Stephen Pinker is famous for arguing that everything get better over time (with some rare exceptions). In an entertaining and compelling recent essay for Works in Progress, economist Ryan Murphy extends the argument to cultural products. We are not, however, aware of anyone that has extended this logic to democratically elected politicians. Accepting the Pinker-Murphy hypothesis at face value for the sake of argument, politicians should get better at being politicians. We assume democratic politicians have the straightforward goals of getting elected and re-elected, and any policy goals they may have are strictly secondary. What would this look like in practice?
Politicians rarely begin their careers as a tabula rasa. By virtue of temperament or ideological inclination or class or race or even just where they grew up, they are likely to appeal to some slices of the electorate more than others. Over time, therefore, as politicians get better at politics, we might expect higher quality matches between politicians and voters.
This would have some notable downstream effects. Incumbency advantage should grow, especially at the more local levels of politics, as the barriers to winning increase and higher-quality challengers decide they can more profitably do something else with their lives. At a national level, electoral coalitions should be become more cemented over time, as parties get better at picking leaders who can at the very least reliably turn out the base (no more Barry Goldwaters, George McGoverns, or Michael Foots). In practical terms, this should mean that hard floors emerge on party support at national elections, even in generally unfavourable environments for one party (like the aftermath of a major recession that the party oversaw while in office). These hard floors increase the importance of a few swing states or constituencies in national elections, meaning that local issues in these areas can have huge shaping effects on national party platforms.
The future of increasingly efficient politics may lead us in some unexpected directions.
Once efficient politicians are in office, we should expect them to be more responsive to voter preferences. The political science literature documents a large voter preference for their elected representatives to focus on local rather than national issues. Accordingly, MPs and Congressmen alike should, over time, focus more on constituency issues. Gone are the days when parties could easily parachute high-quality MPs into tame seats they barely visited. In Parliament or Congress we might also expect these new-model elected representatives to be unexpectedly rebellious, as they view their vote as increasingly a personal one and their role as representative of a constituency rather than as members of a party.

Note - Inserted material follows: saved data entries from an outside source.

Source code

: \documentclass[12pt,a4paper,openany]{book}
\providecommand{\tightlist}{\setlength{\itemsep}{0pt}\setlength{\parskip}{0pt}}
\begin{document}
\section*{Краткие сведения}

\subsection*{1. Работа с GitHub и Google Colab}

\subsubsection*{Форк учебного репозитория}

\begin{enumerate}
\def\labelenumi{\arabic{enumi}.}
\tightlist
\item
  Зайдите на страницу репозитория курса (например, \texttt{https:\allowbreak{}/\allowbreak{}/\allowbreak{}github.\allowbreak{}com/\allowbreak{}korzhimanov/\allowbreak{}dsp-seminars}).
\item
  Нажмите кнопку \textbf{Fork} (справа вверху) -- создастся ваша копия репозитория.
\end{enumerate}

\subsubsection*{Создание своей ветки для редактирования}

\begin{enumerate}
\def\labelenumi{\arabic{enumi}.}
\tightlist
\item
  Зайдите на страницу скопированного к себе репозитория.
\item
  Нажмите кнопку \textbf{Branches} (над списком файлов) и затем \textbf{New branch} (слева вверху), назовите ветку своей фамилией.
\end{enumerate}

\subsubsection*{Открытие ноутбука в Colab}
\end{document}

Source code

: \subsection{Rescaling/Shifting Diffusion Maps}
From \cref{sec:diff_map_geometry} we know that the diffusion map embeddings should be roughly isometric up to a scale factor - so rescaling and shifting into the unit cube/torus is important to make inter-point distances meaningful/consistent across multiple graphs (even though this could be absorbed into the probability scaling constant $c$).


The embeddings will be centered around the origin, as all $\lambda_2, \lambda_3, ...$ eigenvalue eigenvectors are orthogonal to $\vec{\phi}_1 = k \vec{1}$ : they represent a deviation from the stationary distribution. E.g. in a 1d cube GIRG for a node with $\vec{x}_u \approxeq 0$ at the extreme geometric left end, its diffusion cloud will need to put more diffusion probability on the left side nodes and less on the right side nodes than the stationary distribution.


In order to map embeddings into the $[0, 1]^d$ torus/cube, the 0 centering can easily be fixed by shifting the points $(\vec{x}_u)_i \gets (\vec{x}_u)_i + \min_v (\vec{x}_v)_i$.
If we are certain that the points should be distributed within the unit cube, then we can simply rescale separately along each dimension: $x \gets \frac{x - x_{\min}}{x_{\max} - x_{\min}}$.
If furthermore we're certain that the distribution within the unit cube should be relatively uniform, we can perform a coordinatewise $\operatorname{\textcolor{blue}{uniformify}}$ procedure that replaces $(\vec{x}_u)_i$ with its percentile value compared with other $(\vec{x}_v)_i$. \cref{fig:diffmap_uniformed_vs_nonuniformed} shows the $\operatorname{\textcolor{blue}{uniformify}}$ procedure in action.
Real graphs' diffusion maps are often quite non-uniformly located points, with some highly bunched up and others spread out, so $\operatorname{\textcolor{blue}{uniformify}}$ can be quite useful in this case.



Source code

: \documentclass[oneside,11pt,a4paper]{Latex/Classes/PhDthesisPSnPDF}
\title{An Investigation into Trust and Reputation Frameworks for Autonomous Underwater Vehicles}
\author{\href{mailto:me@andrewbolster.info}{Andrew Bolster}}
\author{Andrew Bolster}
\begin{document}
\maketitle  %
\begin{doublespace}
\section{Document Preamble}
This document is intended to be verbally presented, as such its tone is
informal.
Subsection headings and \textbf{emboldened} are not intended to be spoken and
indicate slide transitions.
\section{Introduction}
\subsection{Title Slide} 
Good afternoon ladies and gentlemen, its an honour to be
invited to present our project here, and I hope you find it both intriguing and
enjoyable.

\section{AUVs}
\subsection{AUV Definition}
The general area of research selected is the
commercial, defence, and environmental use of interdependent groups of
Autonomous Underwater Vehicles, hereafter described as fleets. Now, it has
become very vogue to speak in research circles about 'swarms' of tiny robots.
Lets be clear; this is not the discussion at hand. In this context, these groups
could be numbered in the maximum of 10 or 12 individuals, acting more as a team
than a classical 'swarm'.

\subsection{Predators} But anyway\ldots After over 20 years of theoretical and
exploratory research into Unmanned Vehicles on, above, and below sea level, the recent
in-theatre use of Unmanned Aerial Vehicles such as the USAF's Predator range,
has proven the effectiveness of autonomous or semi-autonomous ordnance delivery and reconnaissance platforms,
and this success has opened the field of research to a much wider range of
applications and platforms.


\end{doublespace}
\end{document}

In a sense, this model of politics represents something of a return to tradition. It partly resembles the structure of politics at the accession of George III, the unreformed Parliament so wonderfully analyzed by Sir Lewis Namier. In 1760, political parties and whipping had yet to be invented, and Parliament was full of men elected to represent local interests – often those of the local landowners, but in the great port cities the merchants.1 In those days, however, the executive sat outside Parliament and the the patronage powers of the Crown were very considerable, the franchise was much smaller, and the secret ballot had - perhaps fortunately - not yet been invented. Today, a world of elected representatives with an increasingly local focus might represent more of a challenge to good governance.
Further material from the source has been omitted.